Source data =
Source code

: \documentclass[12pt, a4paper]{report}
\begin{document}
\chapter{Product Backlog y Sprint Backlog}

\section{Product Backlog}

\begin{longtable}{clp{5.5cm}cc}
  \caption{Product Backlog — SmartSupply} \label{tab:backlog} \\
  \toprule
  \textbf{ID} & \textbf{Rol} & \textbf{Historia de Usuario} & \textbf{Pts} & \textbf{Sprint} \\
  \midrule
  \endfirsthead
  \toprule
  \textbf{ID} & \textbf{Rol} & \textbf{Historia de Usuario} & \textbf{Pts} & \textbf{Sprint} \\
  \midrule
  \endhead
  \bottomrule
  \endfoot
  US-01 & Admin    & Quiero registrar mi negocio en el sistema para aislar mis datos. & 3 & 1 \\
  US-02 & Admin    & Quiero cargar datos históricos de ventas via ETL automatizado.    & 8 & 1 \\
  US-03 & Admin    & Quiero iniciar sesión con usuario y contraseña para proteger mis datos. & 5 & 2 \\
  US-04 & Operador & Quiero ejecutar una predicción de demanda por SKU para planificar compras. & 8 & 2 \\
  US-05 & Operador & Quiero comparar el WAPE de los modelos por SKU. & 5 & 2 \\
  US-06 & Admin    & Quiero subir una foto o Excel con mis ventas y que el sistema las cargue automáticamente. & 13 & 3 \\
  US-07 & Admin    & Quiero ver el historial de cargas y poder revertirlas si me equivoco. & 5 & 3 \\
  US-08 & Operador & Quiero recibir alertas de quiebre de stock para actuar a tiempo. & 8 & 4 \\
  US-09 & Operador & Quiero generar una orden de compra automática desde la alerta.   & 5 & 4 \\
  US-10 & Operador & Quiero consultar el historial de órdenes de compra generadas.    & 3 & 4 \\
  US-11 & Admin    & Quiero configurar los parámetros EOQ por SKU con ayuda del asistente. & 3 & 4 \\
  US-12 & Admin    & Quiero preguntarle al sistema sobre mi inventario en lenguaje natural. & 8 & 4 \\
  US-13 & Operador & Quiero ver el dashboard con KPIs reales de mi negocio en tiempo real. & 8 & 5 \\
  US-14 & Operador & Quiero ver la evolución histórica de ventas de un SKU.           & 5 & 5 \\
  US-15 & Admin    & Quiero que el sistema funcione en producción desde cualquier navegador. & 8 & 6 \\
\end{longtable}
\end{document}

WORK TO COMPLETE =
Return the records in their entirety. Keep every character as it is.

TASK SOLUTION =
Source code

: \documentclass[12pt, a4paper]{report}
\begin{document}
\chapter{Product Backlog y Sprint Backlog}

\section{Product Backlog}

\begin{longtable}{clp{5.5cm}cc}
  \caption{Product Backlog — SmartSupply} \label{tab:backlog} \\
  \toprule
  \textbf{ID} & \textbf{Rol} & \textbf{Historia de Usuario} & \textbf{Pts} & \textbf{Sprint} \\
  \midrule
  \endfirsthead
  \toprule
  \textbf{ID} & \textbf{Rol} & \textbf{Historia de Usuario} & \textbf{Pts} & \textbf{Sprint} \\
  \midrule
  \endhead
  \bottomrule
  \endfoot
  US-01 & Admin    & Quiero registrar mi negocio en el sistema para aislar mis datos. & 3 & 1 \\
  US-02 & Admin    & Quiero cargar datos históricos de ventas via ETL automatizado.    & 8 & 1 \\
  US-03 & Admin    & Quiero iniciar sesión con usuario y contraseña para proteger mis datos. & 5 & 2 \\
  US-04 & Operador & Quiero ejecutar una predicción de demanda por SKU para planificar compras. & 8 & 2 \\
  US-05 & Operador & Quiero comparar el WAPE de los modelos por SKU. & 5 & 2 \\
  US-06 & Admin    & Quiero subir una foto o Excel con mis ventas y que el sistema las cargue automáticamente. & 13 & 3 \\
  US-07 & Admin    & Quiero ver el historial de cargas y poder revertirlas si me equivoco. & 5 & 3 \\
  US-08 & Operador & Quiero recibir alertas de quiebre de stock para actuar a tiempo. & 8 & 4 \\
  US-09 & Operador & Quiero generar una orden de compra automática desde la alerta.   & 5 & 4 \\
  US-10 & Operador & Quiero consultar el historial de órdenes de compra generadas.    & 3 & 4 \\
  US-11 & Admin    & Quiero configurar los parámetros EOQ por SKU con ayuda del asistente. & 3 & 4 \\
  US-12 & Admin    & Quiero preguntarle al sistema sobre mi inventario en lenguaje natural. & 8 & 4 \\
  US-13 & Operador & Quiero ver el dashboard con KPIs reales de mi negocio en tiempo real. & 8 & 5 \\
  US-14 & Operador & Quiero ver la evolución histórica de ventas de un SKU.           & 5 & 5 \\
  US-15 & Admin    & Quiero que el sistema funcione en producción desde cualquier navegador. & 8 & 6 \\
\end{longtable}
\end{document}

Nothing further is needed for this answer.